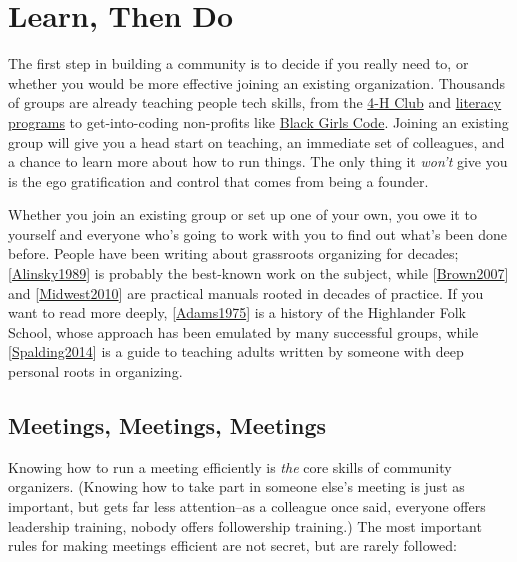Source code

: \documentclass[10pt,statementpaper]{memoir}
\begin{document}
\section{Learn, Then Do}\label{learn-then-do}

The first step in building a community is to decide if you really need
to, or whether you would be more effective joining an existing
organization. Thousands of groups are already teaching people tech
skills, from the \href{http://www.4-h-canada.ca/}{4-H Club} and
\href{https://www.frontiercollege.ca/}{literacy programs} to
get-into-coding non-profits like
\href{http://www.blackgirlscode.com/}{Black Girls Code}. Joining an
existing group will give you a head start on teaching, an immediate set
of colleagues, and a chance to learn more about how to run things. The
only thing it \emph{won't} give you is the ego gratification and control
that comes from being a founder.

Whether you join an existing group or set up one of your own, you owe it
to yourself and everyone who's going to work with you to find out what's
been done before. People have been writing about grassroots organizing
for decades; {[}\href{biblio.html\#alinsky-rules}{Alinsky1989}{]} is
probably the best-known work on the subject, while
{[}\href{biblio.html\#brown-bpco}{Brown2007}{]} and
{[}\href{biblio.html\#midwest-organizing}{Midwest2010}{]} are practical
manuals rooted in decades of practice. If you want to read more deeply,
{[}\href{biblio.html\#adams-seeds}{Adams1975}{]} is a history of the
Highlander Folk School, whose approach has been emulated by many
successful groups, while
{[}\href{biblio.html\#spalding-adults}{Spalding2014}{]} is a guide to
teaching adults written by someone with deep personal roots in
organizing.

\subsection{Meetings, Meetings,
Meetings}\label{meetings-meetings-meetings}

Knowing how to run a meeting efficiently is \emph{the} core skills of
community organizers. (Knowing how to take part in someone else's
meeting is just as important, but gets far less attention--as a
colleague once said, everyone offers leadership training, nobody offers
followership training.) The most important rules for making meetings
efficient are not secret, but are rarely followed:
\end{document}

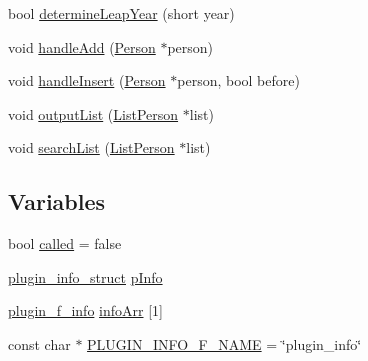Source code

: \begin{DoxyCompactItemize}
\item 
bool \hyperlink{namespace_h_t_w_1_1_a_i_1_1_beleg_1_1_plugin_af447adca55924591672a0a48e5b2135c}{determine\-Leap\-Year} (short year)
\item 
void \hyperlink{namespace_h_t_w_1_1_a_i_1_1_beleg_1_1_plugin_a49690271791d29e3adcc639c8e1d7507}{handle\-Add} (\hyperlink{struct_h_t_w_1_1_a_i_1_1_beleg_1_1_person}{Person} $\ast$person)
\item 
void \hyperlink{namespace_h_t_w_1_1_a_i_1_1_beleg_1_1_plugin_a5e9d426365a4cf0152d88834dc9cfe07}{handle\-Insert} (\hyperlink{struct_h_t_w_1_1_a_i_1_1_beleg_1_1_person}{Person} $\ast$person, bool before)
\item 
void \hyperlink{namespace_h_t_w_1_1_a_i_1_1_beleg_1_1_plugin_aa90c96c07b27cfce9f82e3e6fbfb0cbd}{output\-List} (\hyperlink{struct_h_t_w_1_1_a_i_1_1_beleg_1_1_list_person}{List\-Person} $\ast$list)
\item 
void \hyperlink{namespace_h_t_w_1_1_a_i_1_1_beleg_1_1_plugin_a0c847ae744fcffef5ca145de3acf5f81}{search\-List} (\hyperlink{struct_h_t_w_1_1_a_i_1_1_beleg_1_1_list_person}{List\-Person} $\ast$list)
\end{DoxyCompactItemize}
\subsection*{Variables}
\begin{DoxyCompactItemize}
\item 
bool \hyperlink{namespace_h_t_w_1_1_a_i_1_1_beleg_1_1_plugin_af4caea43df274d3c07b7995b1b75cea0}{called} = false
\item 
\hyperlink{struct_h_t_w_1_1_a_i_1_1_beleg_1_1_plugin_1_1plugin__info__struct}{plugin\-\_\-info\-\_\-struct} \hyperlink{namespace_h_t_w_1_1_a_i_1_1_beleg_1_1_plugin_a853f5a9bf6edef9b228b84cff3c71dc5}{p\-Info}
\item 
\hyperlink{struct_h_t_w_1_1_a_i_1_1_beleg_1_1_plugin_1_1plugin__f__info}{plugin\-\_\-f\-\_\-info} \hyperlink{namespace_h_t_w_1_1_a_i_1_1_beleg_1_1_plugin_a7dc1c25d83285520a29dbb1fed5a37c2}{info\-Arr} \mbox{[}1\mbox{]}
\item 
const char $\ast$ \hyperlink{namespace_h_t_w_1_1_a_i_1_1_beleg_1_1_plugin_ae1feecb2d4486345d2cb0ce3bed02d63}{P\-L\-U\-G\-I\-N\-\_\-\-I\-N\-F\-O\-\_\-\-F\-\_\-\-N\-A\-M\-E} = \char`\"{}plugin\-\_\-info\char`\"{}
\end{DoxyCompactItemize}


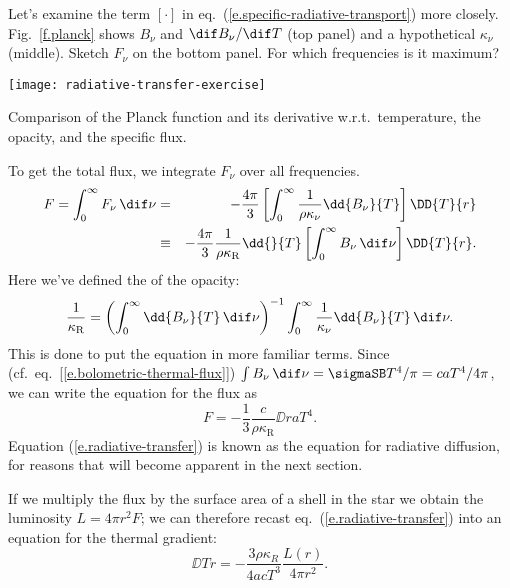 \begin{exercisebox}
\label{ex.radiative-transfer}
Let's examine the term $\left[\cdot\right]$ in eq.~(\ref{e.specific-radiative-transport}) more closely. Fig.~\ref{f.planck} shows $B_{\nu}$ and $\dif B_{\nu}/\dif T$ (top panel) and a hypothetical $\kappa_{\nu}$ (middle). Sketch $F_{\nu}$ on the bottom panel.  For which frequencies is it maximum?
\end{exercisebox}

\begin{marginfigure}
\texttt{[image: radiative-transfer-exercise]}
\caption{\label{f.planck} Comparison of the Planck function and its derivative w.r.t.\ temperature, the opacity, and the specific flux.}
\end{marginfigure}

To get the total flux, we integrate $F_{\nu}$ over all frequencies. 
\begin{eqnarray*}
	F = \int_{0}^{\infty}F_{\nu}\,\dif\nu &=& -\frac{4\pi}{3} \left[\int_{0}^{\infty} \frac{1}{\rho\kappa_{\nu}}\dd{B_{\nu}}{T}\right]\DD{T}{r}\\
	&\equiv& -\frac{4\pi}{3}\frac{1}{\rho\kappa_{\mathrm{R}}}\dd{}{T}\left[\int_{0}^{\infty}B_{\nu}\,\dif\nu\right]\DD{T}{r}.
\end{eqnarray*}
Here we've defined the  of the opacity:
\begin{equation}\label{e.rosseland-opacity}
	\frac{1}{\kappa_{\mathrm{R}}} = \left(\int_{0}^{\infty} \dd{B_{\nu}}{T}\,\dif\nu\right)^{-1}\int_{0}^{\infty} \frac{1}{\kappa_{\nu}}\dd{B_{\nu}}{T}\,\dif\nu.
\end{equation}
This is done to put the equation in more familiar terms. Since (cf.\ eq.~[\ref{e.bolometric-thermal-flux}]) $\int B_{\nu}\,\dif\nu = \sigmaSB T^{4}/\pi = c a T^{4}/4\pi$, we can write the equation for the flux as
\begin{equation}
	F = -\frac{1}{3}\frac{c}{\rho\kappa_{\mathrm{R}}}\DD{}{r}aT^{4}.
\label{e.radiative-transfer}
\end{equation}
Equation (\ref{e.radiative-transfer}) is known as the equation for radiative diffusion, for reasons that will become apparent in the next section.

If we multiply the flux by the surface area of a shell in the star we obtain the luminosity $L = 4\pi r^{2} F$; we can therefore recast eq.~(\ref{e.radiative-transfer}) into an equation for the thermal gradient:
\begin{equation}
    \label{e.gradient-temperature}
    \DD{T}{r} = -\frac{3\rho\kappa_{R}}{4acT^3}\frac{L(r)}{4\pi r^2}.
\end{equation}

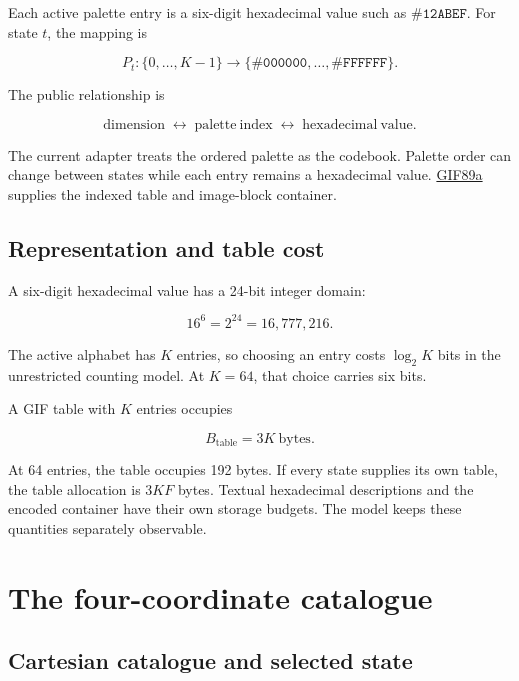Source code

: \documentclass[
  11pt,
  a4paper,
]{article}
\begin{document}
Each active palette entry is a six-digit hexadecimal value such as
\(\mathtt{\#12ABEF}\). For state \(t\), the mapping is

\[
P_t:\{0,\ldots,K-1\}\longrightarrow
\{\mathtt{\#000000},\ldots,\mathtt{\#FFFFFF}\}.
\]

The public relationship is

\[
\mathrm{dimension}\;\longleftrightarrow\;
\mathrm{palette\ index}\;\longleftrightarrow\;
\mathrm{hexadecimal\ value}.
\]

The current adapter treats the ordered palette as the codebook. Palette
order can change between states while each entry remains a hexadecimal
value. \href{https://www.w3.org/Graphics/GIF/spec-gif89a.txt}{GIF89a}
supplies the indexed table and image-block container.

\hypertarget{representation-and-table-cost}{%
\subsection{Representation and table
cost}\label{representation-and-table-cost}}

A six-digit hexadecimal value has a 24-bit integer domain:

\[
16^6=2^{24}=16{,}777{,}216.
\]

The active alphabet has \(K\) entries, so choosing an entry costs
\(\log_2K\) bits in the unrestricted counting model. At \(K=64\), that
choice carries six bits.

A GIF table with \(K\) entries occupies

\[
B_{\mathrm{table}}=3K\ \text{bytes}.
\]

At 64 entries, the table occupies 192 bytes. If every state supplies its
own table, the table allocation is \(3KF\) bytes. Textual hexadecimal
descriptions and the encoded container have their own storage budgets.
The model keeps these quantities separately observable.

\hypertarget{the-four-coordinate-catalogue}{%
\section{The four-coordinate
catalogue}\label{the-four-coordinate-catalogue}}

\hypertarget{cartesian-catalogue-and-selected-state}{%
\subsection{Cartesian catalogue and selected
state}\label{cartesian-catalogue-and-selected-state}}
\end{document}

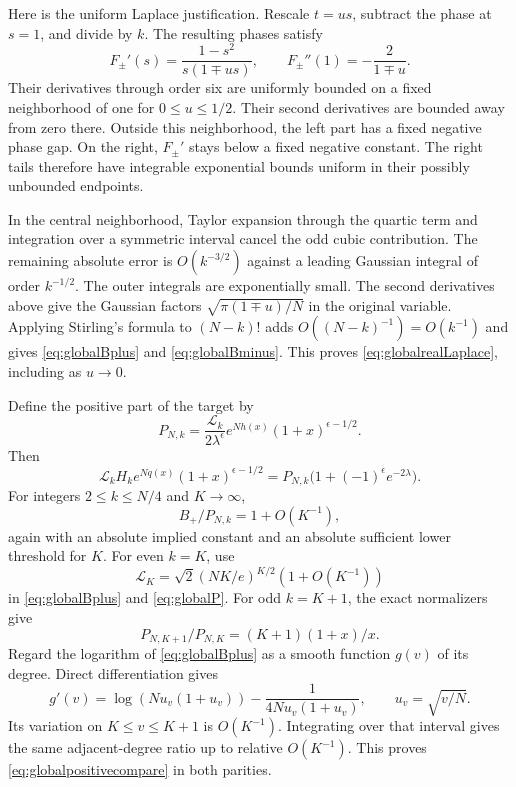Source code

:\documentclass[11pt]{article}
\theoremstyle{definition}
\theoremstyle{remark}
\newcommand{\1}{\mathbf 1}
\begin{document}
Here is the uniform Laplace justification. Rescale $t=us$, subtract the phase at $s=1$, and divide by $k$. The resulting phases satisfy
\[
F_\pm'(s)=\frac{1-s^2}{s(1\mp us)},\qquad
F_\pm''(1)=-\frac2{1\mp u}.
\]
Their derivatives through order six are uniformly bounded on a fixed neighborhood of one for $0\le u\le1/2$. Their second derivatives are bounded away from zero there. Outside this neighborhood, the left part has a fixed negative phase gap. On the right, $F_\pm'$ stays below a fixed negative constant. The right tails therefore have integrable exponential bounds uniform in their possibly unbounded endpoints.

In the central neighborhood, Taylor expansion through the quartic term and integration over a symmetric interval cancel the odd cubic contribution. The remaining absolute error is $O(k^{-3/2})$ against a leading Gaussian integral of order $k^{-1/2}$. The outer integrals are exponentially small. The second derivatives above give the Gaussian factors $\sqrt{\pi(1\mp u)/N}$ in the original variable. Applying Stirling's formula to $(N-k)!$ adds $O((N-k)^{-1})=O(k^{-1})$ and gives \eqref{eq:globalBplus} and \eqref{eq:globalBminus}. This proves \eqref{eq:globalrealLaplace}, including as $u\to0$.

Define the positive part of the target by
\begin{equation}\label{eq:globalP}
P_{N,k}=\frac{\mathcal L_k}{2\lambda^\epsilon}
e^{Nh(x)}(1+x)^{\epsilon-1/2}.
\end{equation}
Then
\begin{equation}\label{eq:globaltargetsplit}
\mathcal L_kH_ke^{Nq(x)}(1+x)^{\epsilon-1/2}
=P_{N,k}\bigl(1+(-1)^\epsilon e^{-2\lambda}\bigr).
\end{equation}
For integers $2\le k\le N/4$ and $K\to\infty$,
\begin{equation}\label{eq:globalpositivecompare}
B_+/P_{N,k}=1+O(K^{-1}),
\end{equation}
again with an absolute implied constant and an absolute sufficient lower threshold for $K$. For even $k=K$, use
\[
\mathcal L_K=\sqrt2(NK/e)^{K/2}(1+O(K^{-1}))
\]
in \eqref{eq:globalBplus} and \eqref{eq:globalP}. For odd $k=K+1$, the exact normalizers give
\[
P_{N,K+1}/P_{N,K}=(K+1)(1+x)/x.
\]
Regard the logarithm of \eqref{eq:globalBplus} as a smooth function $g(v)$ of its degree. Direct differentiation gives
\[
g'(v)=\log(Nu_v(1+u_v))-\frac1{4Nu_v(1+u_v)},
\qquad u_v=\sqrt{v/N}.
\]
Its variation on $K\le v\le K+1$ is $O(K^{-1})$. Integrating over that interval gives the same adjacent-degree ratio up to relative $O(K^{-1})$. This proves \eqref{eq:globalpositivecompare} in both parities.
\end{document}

Your goal: Taking the entries above, restate exactly those lines that fall between the line with "The first step" and the line with "organization. Thousands of", keeping both of those lines too.

Answer box:
The first step in building a community is to decide if you really need
to, or whether you would be more effective joining an existing
organization. Thousands of groups are already teaching people tech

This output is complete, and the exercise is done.